There are several usages of pseudonymization related to this discussion:
- Correlate PII data at inter-components level: For example, in the previously discussed system with 4 applications and a common PII data component, the applications can maintain pseudo-identifiers as user-ids instead of storing any PII data within their systems. Whenever the above business applications require actual PII data for business processes, they could request for such data from the PII data component by providing a pseudo identifier.
- Correlate PII data within the intra-elements of a component Even within one component, it’s an unnecessary risk to duplicate and scatter PII data in several places such as multiple tables. Instead, the best practice is to maintain PII data in a single or few tables and other tables use pseudo-identifiers to refer to those PII data.
Anonymization is the process of removing personally identifiable information from data sets. After anonymization, an individual is no longer identifiable based on the remaining data within the system.
There are a number of practical use of anonymization in system designs:
- It is not required to maintain records of the actual individual for some business data. For example, to identify sales patterns of a specific shoe brand you don’t need the actual name and contact details of the buyer in such cases it is possible to apply anonymization.
- Anonymization can be also used in a further step of pseudonymization depending on the context. For example, if a customer has asked to remove his PII data along with references, you may apply anonymization.
Security Measures for PII Storage
There are a number of aspects to consider when planning storage and hardware infrastructure of PII data. Some of the most important points are given below:
- Apply hashing techniques whenever possible instead of storing sensitive PII data. For example, instead of storing a credit card number you can just store the hash value which is derived from the card number.
- Apply software level encryption whenever required, also make sure to use encrypted transmission links such as SSL.
- Use hardware storage which supports hardware-level encryption mechanism wherever possible.
- Establish proper governance and access policies to access these storage devices.
PII Repository Design
When it comes to PII repository design, you need to consider the data retention period and retention policies as the first-class requirement. That is, you should not think data stored in the system resides there forever unless someone specifically removes them. Instead, you should define a lifetime and retention policy for each data record type. You also need to develop the necessary tools and procedures to remove data that exceeds their lifetime or once the retention policy becomes invalid.
In addition to that, you need to design some audit tools within the system itself to identify privacy violations and correct them. For example, after the removal of customer data based on his request, the system should be capable of conducting audit trails and generating the necessary reports.
Conclusion
In this article, we discussed opportunities and challenges that are common for any enterprise that deals with the privacy concerns of individuals.
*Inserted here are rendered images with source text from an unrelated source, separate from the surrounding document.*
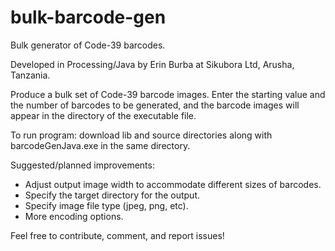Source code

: # bulk-barcode-gen
Bulk generator of Code-39 barcodes.

Developed in Processing/Java by Erin Burba at Sikubora Ltd, Arusha, Tanzania.

Produce a bulk set of Code-39 barcode images. Enter the starting value and the number of barcodes to be generated, and the barcode images will appear in the directory of the executable file.

To run program: download lib and source directories along with barcodeGenJava.exe in the same directory. 

Suggested/planned improvements:
- Adjust output image width to accommodate different sizes of barcodes.
- Specify the target directory for the output.
- Specify image file type (jpeg, png, etc).
- More encoding options.

Feel free to contribute, comment, and report issues!
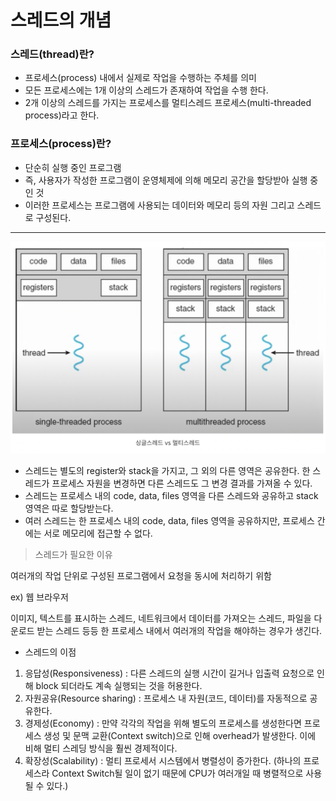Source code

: # 스레드의 개념

### 스레드(thread)란?

- 프로세스(process) 내에서 실제로 작업을 수행하는 주체를 의미
- 모든 프로세스에는 1개 이상의 스레드가 존재하여 작업을 수행 한다.
- 2개 이상의 스레드를 가지는 프로세스를 멀티스레드 프로세스(multi-threaded process)라고 한다.

### 프로세스(process)란?

- 단순히 실행 중인 프로그램
- 즉, 사용자가 작성한 프로그램이 운영체제에 의해 메모리 공간을 할당받아 실행 중인 것
- 이러한 프로세스는 프로그램에 사용되는 데이터와 메모리 등의 자원 그리고 스레드로 구성된다.

---

![싱글스레드 vs 멀티스레드](/CS/image/thread.png)

- 스레드는 별도의 register와 stack을 가지고, 그 외의 다른 영역은 공유한다. 한 스레드가 프로세스 자원을 변경하면 다른 스레드도 그 변경 결과를 가져올 수 있다.
- 스레드는 프로세스 내의 code, data, files 영역을 다른 스레드와 공유하고 stack 영역은 따로 할당받는다.
- 여러 스레드는 한 프로세스 내의 code, data, files 영역을 공유하지만, 프로세스 간에는 서로 메모리에 접근할 수 없다.

> 스레드가 필요한 이유

여러개의 작업 단위로 구성된 프로그램에서 요청을 동시에 처리하기 위함

ex) 웹 브라우저

이미지, 텍스트를 표시하는 스레드, 네트워크에서 데이터를 가져오는 스레드, 파일을 다운로드 받는 스레드 등등 한 프로세스 내에서 여러개의 작업을 해야하는 경우가 생긴다.

- 스레드의 이점

1. 응답성(Responsiveness) : 다른 스레드의 실행 시간이 길거나 입출력 요청으로 인해 block 되더라도 계속 실행되는 것을 허용한다.
2. 자원공유(Resource sharing) : 프로세스 내 자원(코드, 데이터)를 자동적으로 공유한다.
3. 경제성(Economy) : 만약 각각의 작업을 위해 별도의 프로세스를 생성한다면 프로세스 생성 및 문맥 교환(Context switch)으로 인해 overhead가 발생한다. 이에 비해 멀티 스레딩 방식을 훨씬 경제적이다.
4. 확장성(Scalability) : 멀티 프로세서 시스템에서 병렬성이 증가한다. (하나의 프로세스라 Context Switch될 일이 없기 때문에 CPU가 여러개일 때 병렬적으로 사용될 수 있다.)
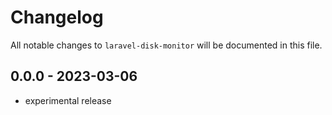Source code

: # Changelog

All notable changes to `laravel-disk-monitor` will be documented in this file.

## 0.0.0 - 2023-03-06

- experimental release
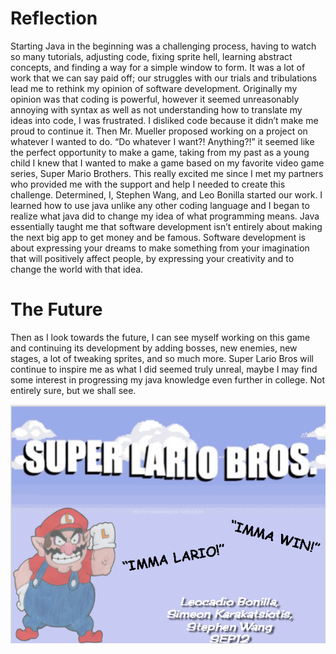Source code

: # Reflection #

Starting Java in the beginning was a challenging process, having to watch so many tutorials, adjusting code, fixing sprite hell, learning abstract concepts, and finding a way for a simple window to form. It was a lot of work that we can say paid off; our struggles with our trials and tribulations lead me to rethink my opinion of software development. Originally my opinion was that coding is powerful, however it seemed unreasonably annoying with syntax as well as not understanding how to translate my ideas into code, I was frustrated. I disliked code because it didn’t make me proud to continue it. Then Mr. Mueller proposed working on a project on whatever I wanted to do. “Do whatever I want?! Anything?!” it seemed like the perfect opportunity to make a game, taking from my past as a young child I knew that I wanted to make a game based on my favorite video game series, Super Mario Brothers. This really excited me since I met my partners who provided me with the support and help I needed to create this challenge. Determined, I, Stephen Wang, and Leo Bonilla started our work. I learned how to use java unlike any other coding language and I began to realize what java did to change my idea of what programming means. Java essentially taught me that software development isn’t entirely about making the next big app to get money and be famous. Software development is about expressing your dreams to make something from your imagination that will positively affect people, by expressing your creativity and to change the world with that idea. 

# The Future #


Then as I look towards the future, I can see myself working on this game and continuing its development by adding bosses, new enemies, new stages, a lot of tweaking sprites, and so much more. Super Lario Bros will continue to inspire me as what I did seemed truly unreal, maybe I may find some interest in progressing my java knowledge even further in college. Not entirely sure, but we shall see. 


![capture.jpg](finallario.PNG)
Instead of considering support for each privacy regulation as an orthogonal effort that greatly affects cost and time, it is possible to view these concerns in a holistic manner by applying PbD principles, optimizing time and costs whilst supporting each and every privacy regulation. The second part of this article series will explore the following points which are also significant in software designs. These include on-demand PII data sharing, transparency, consent management, enabling customer rights, and strong authentication.